Notes on Formal Languages

Basics

Formal languages are a tool for describing, modelling or recognizing practical languages.  The primary focus is on the 'syntax' of the language.

To define a particular formal language, we first pick a set of symbols--an alphabet.  (Depending on the langugage we hope to define, the "symbols" might be simple things "a" or "b" or they could be more complex structures--like "if", "then" or "+=".)  Call that alphabet "S".  

We call an arbitrary combination of symbols (allowing both repeats and unused symbols) a word.  A formal language is a set of words over some alphabet.  Two obvious examples of such a language are 1) the empty set (that is no words at all, which works regardless of the alphabet) and 2) S* (kleene star operator) which is the set of _all_ possible words over the alphabet.  The interesting languages are the ones which are non-trivial subsets of S*.

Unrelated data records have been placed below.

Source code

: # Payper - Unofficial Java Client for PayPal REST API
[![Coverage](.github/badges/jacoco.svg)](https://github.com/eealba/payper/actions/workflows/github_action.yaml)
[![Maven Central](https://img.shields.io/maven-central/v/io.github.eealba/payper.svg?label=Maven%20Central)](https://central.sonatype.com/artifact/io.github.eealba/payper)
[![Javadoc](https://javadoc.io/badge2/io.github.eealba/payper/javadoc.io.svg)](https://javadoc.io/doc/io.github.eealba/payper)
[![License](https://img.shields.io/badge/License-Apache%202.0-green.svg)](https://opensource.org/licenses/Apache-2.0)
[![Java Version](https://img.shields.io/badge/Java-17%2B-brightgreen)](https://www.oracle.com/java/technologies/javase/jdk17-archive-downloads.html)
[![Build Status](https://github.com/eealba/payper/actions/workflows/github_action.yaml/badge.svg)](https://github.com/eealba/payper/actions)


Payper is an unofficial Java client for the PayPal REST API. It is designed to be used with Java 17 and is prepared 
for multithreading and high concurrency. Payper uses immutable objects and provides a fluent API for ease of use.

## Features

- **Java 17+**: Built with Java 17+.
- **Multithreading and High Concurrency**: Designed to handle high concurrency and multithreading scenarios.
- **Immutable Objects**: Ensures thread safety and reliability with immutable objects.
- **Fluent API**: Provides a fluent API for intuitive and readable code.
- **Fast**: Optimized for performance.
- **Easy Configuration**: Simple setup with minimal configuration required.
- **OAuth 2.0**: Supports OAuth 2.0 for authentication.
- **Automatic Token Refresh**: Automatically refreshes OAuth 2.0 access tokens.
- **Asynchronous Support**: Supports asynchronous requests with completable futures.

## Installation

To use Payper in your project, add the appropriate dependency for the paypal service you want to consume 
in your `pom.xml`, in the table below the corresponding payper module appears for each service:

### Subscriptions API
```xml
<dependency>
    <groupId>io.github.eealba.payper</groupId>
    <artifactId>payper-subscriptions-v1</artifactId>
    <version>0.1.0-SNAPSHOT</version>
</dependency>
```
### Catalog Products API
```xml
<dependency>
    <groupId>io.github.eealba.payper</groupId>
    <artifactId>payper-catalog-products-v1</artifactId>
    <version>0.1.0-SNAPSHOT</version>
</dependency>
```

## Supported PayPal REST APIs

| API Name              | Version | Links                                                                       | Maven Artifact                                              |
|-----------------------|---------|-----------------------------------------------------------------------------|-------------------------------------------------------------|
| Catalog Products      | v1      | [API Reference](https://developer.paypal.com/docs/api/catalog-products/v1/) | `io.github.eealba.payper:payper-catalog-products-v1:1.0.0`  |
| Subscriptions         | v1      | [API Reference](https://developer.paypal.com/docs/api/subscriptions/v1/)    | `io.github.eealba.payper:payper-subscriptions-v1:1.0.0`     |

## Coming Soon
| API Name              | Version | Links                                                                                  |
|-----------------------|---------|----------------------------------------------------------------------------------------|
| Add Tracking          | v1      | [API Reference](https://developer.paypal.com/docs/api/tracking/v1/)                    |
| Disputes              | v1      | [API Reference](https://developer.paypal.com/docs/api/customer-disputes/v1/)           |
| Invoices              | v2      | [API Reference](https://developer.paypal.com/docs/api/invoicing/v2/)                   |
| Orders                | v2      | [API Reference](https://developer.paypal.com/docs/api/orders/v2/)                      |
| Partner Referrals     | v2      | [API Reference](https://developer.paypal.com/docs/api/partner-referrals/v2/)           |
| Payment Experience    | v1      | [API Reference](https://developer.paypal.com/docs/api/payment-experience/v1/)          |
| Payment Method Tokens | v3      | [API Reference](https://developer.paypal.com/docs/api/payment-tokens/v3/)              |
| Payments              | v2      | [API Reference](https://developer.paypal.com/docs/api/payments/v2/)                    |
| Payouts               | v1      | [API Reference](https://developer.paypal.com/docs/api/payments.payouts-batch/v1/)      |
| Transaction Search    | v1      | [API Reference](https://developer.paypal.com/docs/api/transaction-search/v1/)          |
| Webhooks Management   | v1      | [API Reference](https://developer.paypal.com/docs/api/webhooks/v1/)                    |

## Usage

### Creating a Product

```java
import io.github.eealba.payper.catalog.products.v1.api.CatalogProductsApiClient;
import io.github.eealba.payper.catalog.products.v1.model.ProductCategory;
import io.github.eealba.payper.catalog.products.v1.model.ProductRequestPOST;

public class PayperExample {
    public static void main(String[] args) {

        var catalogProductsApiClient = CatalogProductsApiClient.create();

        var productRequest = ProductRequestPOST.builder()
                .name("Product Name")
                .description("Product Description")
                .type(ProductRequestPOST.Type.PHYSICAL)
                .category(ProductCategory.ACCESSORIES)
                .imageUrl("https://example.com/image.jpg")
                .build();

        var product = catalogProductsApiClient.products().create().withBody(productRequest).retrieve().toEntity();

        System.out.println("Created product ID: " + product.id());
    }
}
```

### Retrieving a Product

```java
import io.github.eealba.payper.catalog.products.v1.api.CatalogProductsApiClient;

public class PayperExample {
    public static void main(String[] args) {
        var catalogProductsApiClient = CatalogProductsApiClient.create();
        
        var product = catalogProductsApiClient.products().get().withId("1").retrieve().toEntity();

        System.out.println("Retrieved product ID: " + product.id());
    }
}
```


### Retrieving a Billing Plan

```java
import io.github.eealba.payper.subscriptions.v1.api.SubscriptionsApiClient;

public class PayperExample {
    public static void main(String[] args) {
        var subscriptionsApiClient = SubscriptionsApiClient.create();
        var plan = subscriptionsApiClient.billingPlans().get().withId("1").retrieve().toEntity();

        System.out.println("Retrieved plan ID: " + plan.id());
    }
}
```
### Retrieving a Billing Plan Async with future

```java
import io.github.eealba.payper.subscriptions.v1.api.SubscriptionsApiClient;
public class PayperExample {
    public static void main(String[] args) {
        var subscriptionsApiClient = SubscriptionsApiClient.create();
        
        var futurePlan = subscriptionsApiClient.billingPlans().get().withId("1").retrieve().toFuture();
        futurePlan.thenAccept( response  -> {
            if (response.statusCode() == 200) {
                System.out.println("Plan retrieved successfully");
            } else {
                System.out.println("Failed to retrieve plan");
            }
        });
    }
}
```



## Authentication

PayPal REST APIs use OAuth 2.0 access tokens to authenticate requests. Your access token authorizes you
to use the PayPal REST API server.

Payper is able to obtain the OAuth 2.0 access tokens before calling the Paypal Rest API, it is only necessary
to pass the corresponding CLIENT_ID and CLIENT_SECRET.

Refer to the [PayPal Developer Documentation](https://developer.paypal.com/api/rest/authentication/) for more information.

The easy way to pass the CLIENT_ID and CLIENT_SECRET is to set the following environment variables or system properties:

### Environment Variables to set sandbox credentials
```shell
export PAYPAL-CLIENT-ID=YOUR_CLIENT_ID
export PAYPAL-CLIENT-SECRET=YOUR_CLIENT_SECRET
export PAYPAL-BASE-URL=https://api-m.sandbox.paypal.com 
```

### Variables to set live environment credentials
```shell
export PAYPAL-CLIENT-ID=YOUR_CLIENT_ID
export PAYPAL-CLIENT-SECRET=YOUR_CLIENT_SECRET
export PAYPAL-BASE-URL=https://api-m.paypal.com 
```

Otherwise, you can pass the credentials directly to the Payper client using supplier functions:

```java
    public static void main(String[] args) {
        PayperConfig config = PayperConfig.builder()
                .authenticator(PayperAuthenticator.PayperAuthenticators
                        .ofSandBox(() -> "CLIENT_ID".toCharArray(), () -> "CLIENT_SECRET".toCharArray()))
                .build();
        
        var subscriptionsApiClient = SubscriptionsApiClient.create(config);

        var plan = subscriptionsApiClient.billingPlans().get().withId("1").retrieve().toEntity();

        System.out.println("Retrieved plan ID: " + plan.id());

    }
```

A language can be defined either by generator (a group of rules which allow you to "build" words in the language) or a recognizer (a machine which checks whether a suggested word is in the language), but we will typically describe the language with the generator, and then try to build recognizers to more practically manage.  

Regular Languages

Regular languages are typically generated by regular expressions.  We can define regular expressions like this:

1) The empty string is a valid regular expression.
2) Any symbol in the language is a valid regular expression.
3) If A is a valid regex, then A+ and A* are valid regexes.
4) If A and B are valid regexes, then A|B is a valid regex.
5) If A is a valid regex, then (A) is a valid regex.

The meaning of these rules is as follows:

1) This means that the empty string is a valid word in the language (assuming we use the rule in the definition of our language).
2) This means that the symbol (in offered rule) is a valid word in the language.
3) A+ means that we accept words which are an arbitrary (but not zero) number of copies of words from A.
A* means that we also accept the zero-length words from A.
4) A|B means that any word in either A or B is a valid word in the langauge being defined.
5) (A) means the same thing as the language A, its just a notional convenience.

Thought Problem:  Describe how to define A* just using the other bits of the definition.

Finite Automata

Let's be super lazy and ignore the empty string.  

A finite automata is a machine designed to recognize regular languages.  It consists of:

a) a finite set of symbols called the alphabet (S)
b) a finite set of states (Q)
c) an initial state (where the machine starts, called q0)
d) a set of final states (F, which is a subset of Q)
e) a transition function (D: Q x S -> S)

The machine is used to determine if a candidate word is a member of the language.  It works like this:

The FA starts in state q0.


We read the next character in the candidate word and apply the transition function to determine the next state.
If there is no valid transition (given the current state and the symbol), then the candidate word is not accepted (the machine halts).


When the candidate word (input string) is exhausted, the machine checks whether the current state is in F.  
If it is, the word is accepted.
If it is not, the word is not accepted.

Thought problem: Devise metamachines which--given basic machines which recognizes the regex A and B--can recognize languages like A* or B+ or A|B.


Context-Free Grammar


CFGs can be used to define more complex languages than those definable by regular expressions (N.B. except for those languages which are finite, mostly languages which are defined by a Regex or a CFG are countably infinite, so the languages are the same size).

A CFG looks like this:

a) a set of terminal symbols (S, the alphabet)
b) a set of non-terminal symbols (V, it is important that V and S are disjoint).
c) a distinguished start nont-terminal S0.
d) a set of production rules.

Productions rules are of the form V -> W   (where W is in (S U V)*, that is arbitrary strings that are made of members of either S or V).

A "derivation" is a series of applications of production rules (starting from just S0), which use the production rule to replace a non-terminal symbol with the RHS of the rule, which ends with a string consisting of only non-terminals.

e.g. Consider the following set of production rules:

S0 -> AA
A -> x
A -> BB
B -> y

then an example derivation would be  S0 ->  AA  ->  xA -> xBB -> xyB -> xyy   (which means xyy is a 'word' in the language.)